Le monde entier a entamé cette nouvelle année 2021 comme il l’avait terminé, entouré par une pandémie et une crise sans précédent qui bousculent les habitudes. Séparé.e.s de leurs proches, certaines catégories de la population se sont senties plus vulnérables face au virus du COVID-19 qui a entraîné la mort de près de 2 millions de personnes dans le monde. C’est notamment le cas des personnes âgées comme l’illustre le Journal des Femmes qui estime qu’entre octobre 2020 et janvier 2021, 63% des cas positifs au COVID-19 hospitalisés en réanimation en France étaient âgés de 65 ans et plus. Plus que jamais, nos aîné.e.s ont été fragilisé.e.s et isolé.e.s.

Certain.e.s ont pu compter sur l’amour de leurs Animaux de compagnie car ce n’est un secret pour personne, avoir un animal à ses côtés peut allonger l’espérance de vie d’une personne âgée. Cette histoire qui s’est déroulée en Turquie en est la preuve : un chien a patienté devant l’entrée de l’hôpital où se trouvait son maître pendant plus de cinq jours. Le chien est simplement resté couché aux abords de l'entrée de l'hôpital et a refusé de quitter les lieux avant que son propriétaire n'en sorte. À la sortie du vieil homme en fauteuil roulant, la scène admirable a été immortalisée par des photos qui ont ensuite fait le tour des réseaux sociaux.

Le chien, meilleur ami de l’Homme

Une nouvelle fois, on ne l’apprend à personne, le chien reste le plus fidèle des compagnons pour l’Homme.

Dans le pays de Recep Tayyip Erdoğan, nous retrouvons beaucoup d’histoires insolites et touchantes qui concernent des animaux. Rappelez-vous de cette information qui avait ému les internautes en mai dernier lorsque les urgentistes d’un hôpital d’Istanbul ont raconté qu’une maman chat leur avait emmené son bébé pour le soigner.

L’amour des Turcs pour les animaux

En Turquie, les chiens sont comme les chats considérés comme s’ils appartenaient à tout le monde. En effet, il est très courant de voir des habitants nourrir ces animaux errants comme s’ils étaient les animaux de compagnie du peuple.
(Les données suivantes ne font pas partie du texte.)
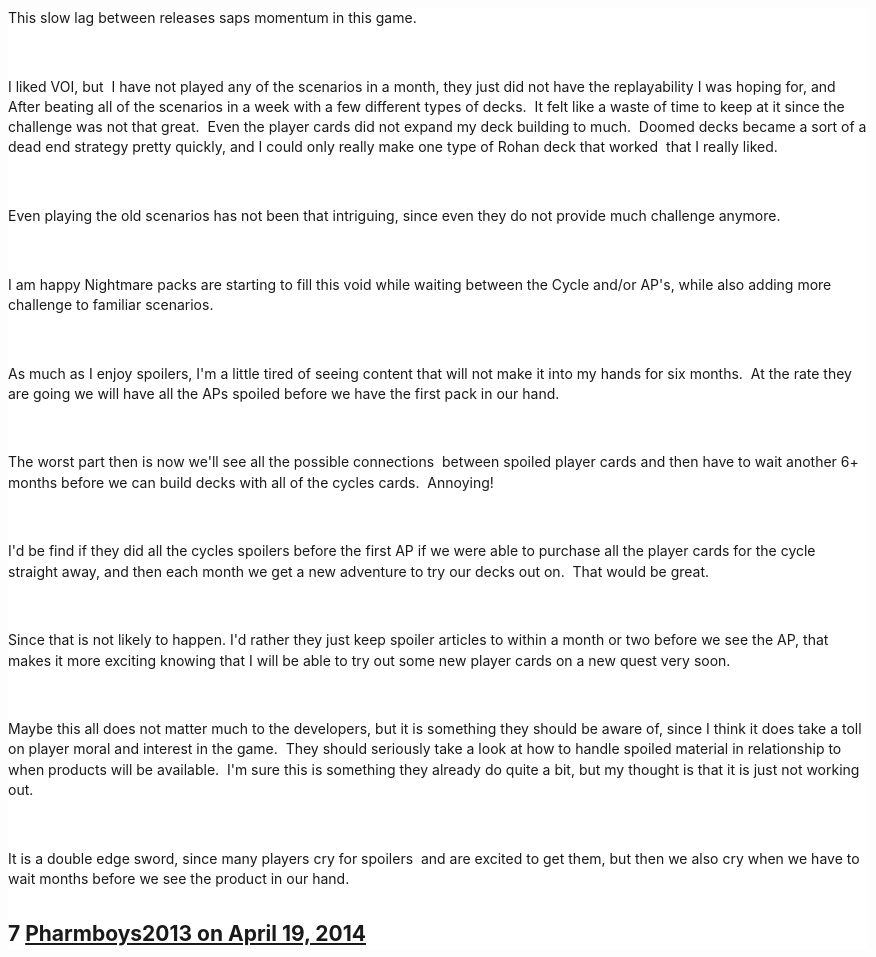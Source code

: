 This slow lag between releases saps momentum in this game.

 

I liked VOI, but  I have not played any of the scenarios in a month, they just did not have the replayability I was hoping for, and After beating all of the scenarios in a week with a few different types of decks.  It felt like a waste of time to keep at it since the challenge was not that great.  Even the player cards did not expand my deck building to much.  Doomed decks became a sort of a dead end strategy pretty quickly, and I could only really make one type of Rohan deck that worked  that I really liked.

 

Even playing the old scenarios has not been that intriguing, since even they do not provide much challenge anymore.

 

I am happy Nightmare packs are starting to fill this void while waiting between the Cycle and/or AP's, while also adding more challenge to familiar scenarios.

 

As much as I enjoy spoilers, I'm a little tired of seeing content that will not make it into my hands for six months.  At the rate they are going we will have all the APs spoiled before we have the first pack in our hand.  

 

The worst part then is now we'll see all the possible connections  between spoiled player cards and then have to wait another 6+ months before we can build decks with all of the cycles cards.  Annoying!

 

I'd be find if they did all the cycles spoilers before the first AP if we were able to purchase all the player cards for the cycle straight away, and then each month we get a new adventure to try our decks out on.  That would be great.

 

Since that is not likely to happen. I'd rather they just keep spoiler articles to within a month or two before we see the AP, that makes it more exciting knowing that I will be able to try out some new player cards on a new quest very soon.

 

Maybe this all does not matter much to the developers, but it is something they should be aware of, since I think it does take a toll on player moral and interest in the game.  They should seriously take a look at how to handle spoiled material in relationship to when products will be available.  I'm sure this is something they already do quite a bit, but my thought is that it is just not working out. 

 

It is a double edge sword, since many players cry for spoilers  and are excited to get them, but then we also cry when we have to wait months before we see the product in our hand.

## 7 [Pharmboys2013 on April 19, 2014](https://community.fantasyflightgames.com/topic/104275-seems-like-forever-since-voi-was-released-when-is-this-cycle-going-to-get-started/?do=findComment&comment=1054791)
Au début de l’épidémie de COVID-19 qui a décimé près de 24.000 personnes contre 71.000 chez nous en France, le président turc avait ordonné de déposer de la nourriture et de l’eau dans l’intégralité des refuges pour animaux.

Cette injonction s’adressait à l’ensemble des municipalités mais aussi de tout autre endroits où l’on pouvait retrouver ces petites bêtes comme les jardins publics ou les parcs par exemple.

D’ailleurs, il n'est pas sans rappeler le nombre impressionnant de chats ou de chiens qui errent dans les villes turques. Ce phénomène demeure fortement lié à l’histoire de l’empire ottoman et au profond respect des traditions ancestrales dans ce pays qui reste très conservateur. En ce qui concerne les chats, il faut remonter à l’époque du prophète Mahomet, qui était connu pour la vénération des félins.